Apparently inconsistent forces before/after dump

noam.bernstein · May 3, 2021, 11:16pm

I have a very simple input file, see below. Is there any plausible way that it’s possible for retest_0.dump and retest_1.dump to be different? Atoms seem to move (perhaps only by multiples of the periodic cell vectors - I’m still checking), but forces are definitely noticeably different. It’s an unperturbed fcc supercell, and the initial forces are all essentially 0 (~1e-14), but the second time they are not. This seems so basic I can’t imagine it’s actually a lammps bug (using the latest github version), but I can’t figure out why it’s happening.

read_data manual.lammps-data

pair_style eam/alloy
pair_coeff * * CuAg.eam.alloy Cu Ag

dump f0 all custom 1 retest_0.dump id type x y z fx fy fz
run 0

read_dump retest_0.dump 0 type x y z fx fy fz

dump f1 all custom 1 retest_1.dump id type x y z fx fy fz
run 0

akohlmey · May 4, 2021, 3:24am

Dump files will write out positions by default with 6 digits precision while double precision floating point numbers have 15-16 digits precision. So all positions that are not “exact” will be truncated to 6 digits precision which can cause quite significant forces.

try adding:

dump_modify f0 format float %20.15g

before the run 0

There are still some minor differences because floating point numbers are stored in base 2 exponential format internally and not all of those numbers can be exactly represented in base 10 floating point format and vice versa (classic example for that is 0.1).

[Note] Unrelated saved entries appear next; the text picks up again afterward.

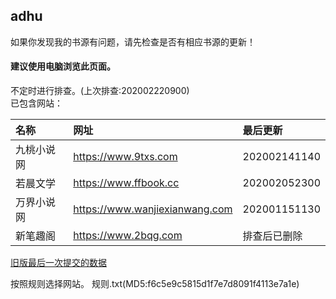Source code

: ## adhu

如果你发现我的书源有问题，请先检查是否有相应书源的更新！

#### 建议使用电脑浏览此页面。  

不定时进行排查。(上次排查:202002220900)  
已包含网站：  

|名称|网址|最后更新|
|:-|:-|:-|
|九桃小说网|https://www.9txs.com|202002141140|
|若晨文学|https://www.ffbook.cc|202002052300|
|万界小说网|https://www.wanjiexianwang.com|202001151130|
|新笔趣阁|https://www.2bqg.com|排查后已删除|


[旧版最后一次提交的数据](https://github.com/adhu2018/adhu2018.github.io/blob/37b664efa0cd3164da112dc705ccaf75782dc8a9/test/index.md)

按照规则选择网站。
规则.txt(MD5:f6c5e9c5815d1f7e7d8091f4113e7a1e)
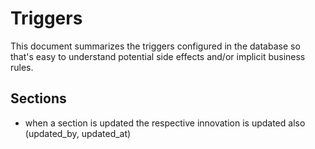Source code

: # Triggers

This document summarizes the triggers configured in the database so that's easy to understand potential side effects and/or implicit business rules.

## Sections
- when a section is updated the respective innovation is updated also (updated_by, updated_at)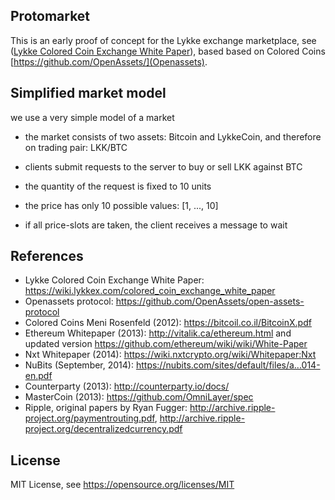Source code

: ## Protomarket

This is an early proof of concept for the Lykke exchange marketplace, see ([Lykke Colored Coin Exchange White Paper](https://wiki.lykkex.com/colored_coin_exchange_white_paper)), based
based on Colored Coins [https://github.com/OpenAssets/](Openassets).

## Simplified market model

we use a very simple model of a market

* the market consists of two assets: Bitcoin and LykkeCoin, and therefore on trading pair: LKK/BTC

* clients submit requests to the server to buy or sell LKK against BTC

* the quantity of the request is fixed to 10 units

* the price has only 10 possible values: [1, ..., 10]

* if all price-slots are taken, the client receives a message to wait

## References

* Lykke Colored Coin Exchange White Paper: https://wiki.lykkex.com/colored_coin_exchange_white_paper
* Openassets protocol: https://github.com/OpenAssets/open-assets-protocol
* Colored Coins Meni Rosenfeld (2012): https://bitcoil.co.il/BitcoinX.pdf
* Ethereum Whitepaper (2013): http://vitalik.ca/ethereum.html and updated version https://github.com/ethereum/wiki/wiki/White-Paper
* Nxt Whitepaper (2014): https://wiki.nxtcrypto.org/wiki/Whitepaper:Nxt
* NuBits (September, 2014): https://nubits.com/sites/default/files/a...014-en.pdf
* Counterparty (2013): http://counterparty.io/docs/
* MasterCoin (2013): https://github.com/OmniLayer/spec
* Ripple, original papers by Ryan Fugger: http://archive.ripple-project.org/paymentrouting.pdf, http://archive.ripple-project.org/decentralizedcurrency.pdf

## License

MIT License, see https://opensource.org/licenses/MIT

noam.bernstein · May 4, 2021, 11:50am

Thanks, that fixed it. Now I need to understand why something very similar seems to be happening in ASE lammpslib as well. I’ll follow up if the problem there is real.

noam.bernstein · May 4, 2021, 12:48pm

Should it ever be possible to create a dump file with forces that are not consistent with the atomic positions in the same file?

I have a dump file that is created by within a call to ASE’s lammpslib.py, in high precision using your dump_modify suggestion. That file (ase_eval.lammps-dump-text (28.3 KB) ), which has quite significant forces (and indeed the lammpslib call returns those non-zero forces). When I read that file with a lammps executable, run and re-evaluate it (recalc.in (437 Bytes) , CuAg.eam.alloy.bz2 (497.8 KB), the forces appear small again.

I strongly suspect that either I’m doing something wrong or there’s a bug in lammpslib, but if I can’t reproduce the forces that lammps is getting when run by lammpslib, even with from what I can tell identical positions, I don’t know how to debug it. As an additional point of information, the problem shows up with this EAM, but I haven’t been able to reproduce this issue with lj/cut so far.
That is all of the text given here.